Víctimas como somos de una instrucción tecnológica, industrializada y utilitarista caemos casi todos en un arribismo extremo ejercitado por padres de familia que hacen ingentes esfuerzos para pagar colegios costosísimos y universidades elitistas e inalcanzables de sus hijos para quien gana un miserable sueldo mínimo, los que a su vez presumen ante otros de ser educados en claustros aristocráticos, creyéndose siempre superiores al vecino y subestimando formas de educación autodidacta que a veces son más fructíferas que las convencionales. Arribismo hay en la mujer que no pudiendo darse una vida de lujo vive angustiadamente endeudada para pagar su vida falsa de oropel. Millones son los que por seguir la moda y estar al día en tendencias en el vestir gastan cantidades grandes de dinero con el solo propósito de aparentar tener lo que no tienen. También hombres abundan que realizan gastos por encima de su capacidad de consumo y de endeudamiento, adquiriendo automóviles que les brinda un status social aparente que sobrepasa el límite de sus recursos económicos. En esta sociedad policlasista el pobre quiere vivir como el rico y este pretende superar el estilo de vida de los multimillonarios, todos miran adelante en la fila social, pero pocos recurren al retrovisor para observar al inmensa mayoría de individuos que están detrás de nosotros en la escala social. En Hispanoamérica vivimos con el complejo de la doctoritis y pensamos equivocadamente que si no tenemos un diploma o un título y varias especializaciones somos unos fracasados. La estratificación social patrocinada por empresas de servicios contribuye a promocionar un arribismo social estúpido del que hiciera profundo análisis el psicólogo argentino, Juan José Sebreli, con la sociedad bonaerense de hace medio siglo.

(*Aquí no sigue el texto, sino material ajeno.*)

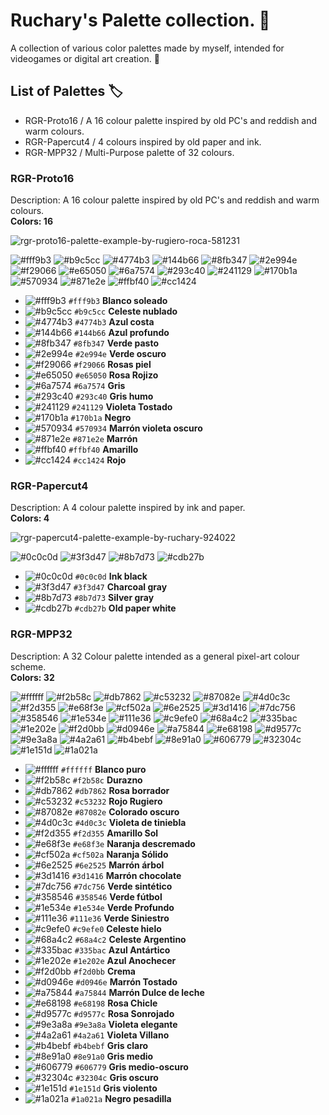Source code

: # Ruchary's Palette collection. :art:
A collection of various color palettes made by myself, intended for videogames or digital art creation. :mate:

## List of Palettes 🏷️
* RGR-Proto16 / A 16 colour palette inspired by old PC's and reddish and warm colours. 
* RGR-Papercut4 / 4 colours inspired by old paper and ink.
* RGR-MPP32 / Multi-Purpose palette of 32 colours.

### RGR-Proto16  
Description: A 16 colour palette inspired by old PC's and reddish and warm colours.  
**Colors: 16**

![rgr-proto16-palette-example-by-rugiero-roca-581231](https://github.com/user-attachments/assets/1a261f91-5151-4938-94b3-a497161894d2)

![#fff9b3](https://placehold.co/15x15/fff9b3/fff9b3.png) ![#b9c5cc](https://placehold.co/15x15/b9c5cc/b9c5cc.png) ![#4774b3](https://placehold.co/15x15/4774b3/4774b3.png) ![#144b66](https://placehold.co/15x15/144b66/144b66.png) ![#8fb347](https://placehold.co/15x15/8fb347/8fb347.png) ![#2e994e](https://placehold.co/15x15/2e994e/2e994e.png) ![#f29066](https://placehold.co/15x15/f29066/f29066.png) ![#e65050](https://placehold.co/15x15/e65050/e65050.png) ![#6a7574](https://placehold.co/15x15/6a7574/6a7574.png) ![#293c40](https://placehold.co/15x15/293c40/293c40.png) ![#241129](https://placehold.co/15x15/241129/241129.png) ![#170b1a](https://placehold.co/15x15/170b1a/170b1a.png) ![#570934](https://placehold.co/15x15/570934/570934.png) ![#871e2e](https://placehold.co/15x15/871e2e/871e2e.png) ![#ffbf40](https://placehold.co/15x15/ffbf40/ffbf40.png) ![#cc1424](https://placehold.co/15x15/cc1424/cc1424.png)

* ![#fff9b3](https://placehold.co/15x15/fff9b3/fff9b3.png) `#fff9b3`	**Blanco soleado**
* ![#b9c5cc](https://placehold.co/15x15/b9c5cc/b9c5cc.png) `#b9c5cc`	**Celeste nublado**
* ![#4774b3](https://placehold.co/15x15/4774b3/4774b3.png) `#4774b3`	**Azul costa**
* ![#144b66](https://placehold.co/15x15/144b66/144b66.png) `#144b66`	**Azul profundo**
* ![#8fb347](https://placehold.co/15x15/8fb347/8fb347.png) `#8fb347`	**Verde pasto**
* ![#2e994e](https://placehold.co/15x15/2e994e/2e994e.png) `#2e994e`	**Verde oscuro**
* ![#f29066](https://placehold.co/15x15/f29066/f29066.png) `#f29066`	**Rosas piel**
* ![#e65050](https://placehold.co/15x15/e65050/e65050.png) `#e65050`	**Rosa Rojizo**
* ![#6a7574](https://placehold.co/15x15/6a7574/6a7574.png) `#6a7574`	**Gris**
* ![#293c40](https://placehold.co/15x15/293c40/293c40.png) `#293c40`	**Gris humo**
* ![#241129](https://placehold.co/15x15/241129/241129.png) `#241129`	**Violeta Tostado**
* ![#170b1a](https://placehold.co/15x15/170b1a/170b1a.png) `#170b1a`	**Negro**
* ![#570934](https://placehold.co/15x15/570934/570934.png) `#570934`	**Marrón violeta oscuro**
* ![#871e2e](https://placehold.co/15x15/871e2e/871e2e.png) `#871e2e`	**Marrón**
* ![#ffbf40](https://placehold.co/15x15/ffbf40/ffbf40.png) `#ffbf40`	**Amarillo**
* ![#cc1424](https://placehold.co/15x15/cc1424/cc1424.png) `#cc1424`	**Rojo**

### RGR-Papercut4
Description: A 4 colour palette inspired by ink and paper.  
**Colors: 4**  

![rgr-papercut4-palette-example-by-ruchary-924022](https://github.com/user-attachments/assets/f9d8ce86-2b2d-460b-b8b3-77b4faefeb5f)

![#0c0c0d](https://placehold.co/15x15/0c0c0d/0c0c0d.png) ![#3f3d47](https://placehold.co/15x15/3f3d47/3f3d47.png) ![#8b7d73](https://placehold.co/15x15/8b7d73/8b7d73.png) ![#cdb27b](https://placehold.co/15x15/cdb27b/cdb27b.png)

* ![#0c0c0d](https://placehold.co/15x15/0c0c0d/0c0c0d.png) `#0c0c0d`	**Ink black**
* ![#3f3d47](https://placehold.co/15x15/3f3d47/3f3d47.png) `#3f3d47`	**Charcoal gray**
* ![#8b7d73](https://placehold.co/15x15/8b7d73/8b7d73.png) `#8b7d73`	**Silver gray**
* ![#cdb27b](https://placehold.co/15x15/cdb27b/cdb27b.png) `#cdb27b`	**Old paper white**

### RGR-MPP32
Description: A 32 Colour palette intended as a general pixel-art colour scheme.  
**Colors: 32**  

![#ffffff](https://placehold.co/15x15/ffffff/ffffff.png) ![#f2b58c](https://placehold.co/15x15/f2b58c/f2b58c.png) ![#db7862](https://placehold.co/15x15/db7862/db7862.png) ![#c53232](https://placehold.co/15x15/c53232/c53232.png) ![#87082e](https://placehold.co/15x15/87082e/87082e.png) ![#4d0c3c](https://placehold.co/15x15/4d0c3c/4d0c3c.png) ![#f2d355](https://placehold.co/15x15/f2d355/f2d355.png) ![#e68f3e](https://placehold.co/15x15/e68f3e/e68f3e.png) ![#cf502a](https://placehold.co/15x15/cf502a/cf502a.png) ![#6e2525](https://placehold.co/15x15/6e2525/6e2525.png) ![#3d1416](https://placehold.co/15x15/3d1416/3d1416.png) ![#7dc756](https://placehold.co/15x15/7dc756/7dc756.png) ![#358546](https://placehold.co/15x15/358546/358546.png) ![#1e534e](https://placehold.co/15x15/1e534e/1e534e.png) ![#111e36](https://placehold.co/15x15/111e36/111e36.png) ![#c9efe0](https://placehold.co/15x15/c9efe0/c9efe0.png) ![#68a4c2](https://placehold.co/15x15/68a4c2/68a4c2.png) ![#335bac](https://placehold.co/15x15/335bac/335bac.png) ![#1e202e](https://placehold.co/15x15/1e202e/1e202e.png) ![#f2d0bb](https://placehold.co/15x15/f2d0bb/f2d0bb.png) ![#d0946e](https://placehold.co/15x15/d0946e/d0946e.png) ![#a75844](https://placehold.co/15x15/a75844/a75844.png) ![#e68198](https://placehold.co/15x15/e68198/e68198.png) ![#d9577c](https://placehold.co/15x15/d9577c/d9577c.png) ![#9e3a8a](https://placehold.co/15x15/9e3a8a/9e3a8a.png) ![#4a2a61](https://placehold.co/15x15/4a2a61/4a2a61.png) ![#b4bebf](https://placehold.co/15x15/b4bebf/b4bebf.png) ![#8e91a0](https://placehold.co/15x15/8e91a0/8e91a0.png) ![#606779](https://placehold.co/15x15/606779/606779.png) ![#32304c](https://placehold.co/15x15/32304c/32304c.png) ![#1e151d](https://placehold.co/15x15/1e151d/1e151d.png) ![#1a021a](https://placehold.co/15x15/1a021a/1a021a.png)

* ![#ffffff](https://placehold.co/15x15/ffffff/ffffff.png) `#ffffff`	**Blanco puro**
* ![#f2b58c](https://placehold.co/15x15/f2b58c/f2b58c.png) `#f2b58c`	**Durazno**
* ![#db7862](https://placehold.co/15x15/db7862/db7862.png) `#db7862`	**Rosa borrador**
* ![#c53232](https://placehold.co/15x15/c53232/c53232.png) `#c53232`	**Rojo Rugiero**
* ![#87082e](https://placehold.co/15x15/87082e/87082e.png) `#87082e`	**Colorado oscuro**
* ![#4d0c3c](https://placehold.co/15x15/4d0c3c/4d0c3c.png) `#4d0c3c`	**Violeta de tiniebla**
* ![#f2d355](https://placehold.co/15x15/f2d355/f2d355.png) `#f2d355`	**Amarillo Sol**
* ![#e68f3e](https://placehold.co/15x15/e68f3e/e68f3e.png) `#e68f3e`	**Naranja descremado**
* ![#cf502a](https://placehold.co/15x15/cf502a/cf502a.png) `#cf502a`	**Naranja Sólido**
* ![#6e2525](https://placehold.co/15x15/6e2525/6e2525.png) `#6e2525`	**Marrón árbol**
* ![#3d1416](https://placehold.co/15x15/3d1416/3d1416.png) `#3d1416`	**Marrón chocolate**
* ![#7dc756](https://placehold.co/15x15/7dc756/7dc756.png) `#7dc756`	**Verde sintético**
* ![#358546](https://placehold.co/15x15/358546/358546.png) `#358546`	**Verde fútbol**
* ![#1e534e](https://placehold.co/15x15/1e534e/1e534e.png) `#1e534e`	**Verde Profundo**
* ![#111e36](https://placehold.co/15x15/111e36/111e36.png) `#111e36`	**Verde Siniestro**
* ![#c9efe0](https://placehold.co/15x15/c9efe0/c9efe0.png) `#c9efe0`	**Celeste hielo**
* ![#68a4c2](https://placehold.co/15x15/68a4c2/68a4c2.png) `#68a4c2`	**Celeste Argentino**
* ![#335bac](https://placehold.co/15x15/335bac/335bac.png) `#335bac`	**Azul Antártico**
* ![#1e202e](https://placehold.co/15x15/1e202e/1e202e.png) `#1e202e`	**Azul Anochecer**
* ![#f2d0bb](https://placehold.co/15x15/f2d0bb/f2d0bb.png) `#f2d0bb`	**Crema**
* ![#d0946e](https://placehold.co/15x15/d0946e/d0946e.png) `#d0946e`	**Marrón Tostado**
* ![#a75844](https://placehold.co/15x15/a75844/a75844.png) `#a75844`	**Marrón Dulce de leche**
* ![#e68198](https://placehold.co/15x15/e68198/e68198.png) `#e68198`	**Rosa Chicle**
* ![#d9577c](https://placehold.co/15x15/d9577c/d9577c.png) `#d9577c`	**Rosa Sonrojado**
* ![#9e3a8a](https://placehold.co/15x15/9e3a8a/9e3a8a.png) `#9e3a8a`	**Violeta elegante**
* ![#4a2a61](https://placehold.co/15x15/4a2a61/4a2a61.png) `#4a2a61`	**Violeta Villano**
* ![#b4bebf](https://placehold.co/15x15/b4bebf/b4bebf.png) `#b4bebf`	**Gris claro**
* ![#8e91a0](https://placehold.co/15x15/8e91a0/8e91a0.png) `#8e91a0`	**Gris medio**
* ![#606779](https://placehold.co/15x15/606779/606779.png) `#606779`	**Gris medio-oscuro**
* ![#32304c](https://placehold.co/15x15/32304c/32304c.png) `#32304c`	**Gris oscuro**
* ![#1e151d](https://placehold.co/15x15/1e151d/1e151d.png) `#1e151d`	**Gris violento**
* ![#1a021a](https://placehold.co/15x15/1a021a/1a021a.png) `#1a021a`	**Negro pesadilla**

La manía obsesiva de muchos comerciantes de atesorar dinero y tener posesiones en cantidades, además de reflejar un complejo de inferioridad y un alma vacía, es una forma de arribismo en un conglomerado que le rinde culto al becerro de oro. Los que gustan de poseer cosas materiales, de las que terminan siendo esclavos, son por regla general egoístas, poco solidarios, nada generosos con el prójimo. Nuestra civilización es suicida y lleva a muchos a vivir a flor de piel y a morir frustrados e insatisfechos, que es la peor desgracia de hombres y mujeres. A nuestra sociedad no le interesa ni la inteligencia, ni el arte, ni la espiritualidad, ni las letras, ni nada de lo que signifique una vida mejor y plena, por ello es que abundan los arribistas y tienden a desaparecer los auténticos ejemplares de la estirpe humana como los hubo en otros tiempos. La educación primaria, secundaria y universitaria, contadas unas pocas excepciones, son barnices y ungüentos superficiales del conocimiento y en lo humano y espiritual somos unos analfabetas de la vida; vivimos para el tener y no para el ser; a la riqueza y al tener le rendimos pleitesía que no merecen; en nuestro arribismo valoramos lo material y menospreciamos lo espiritual, lo esencialmente humano. El buen vivir riñe con el enfermizo y cada vez más notorio arribismo de hombres y mujeres que nos torna ansiosos y menoscaba nuestras vidas.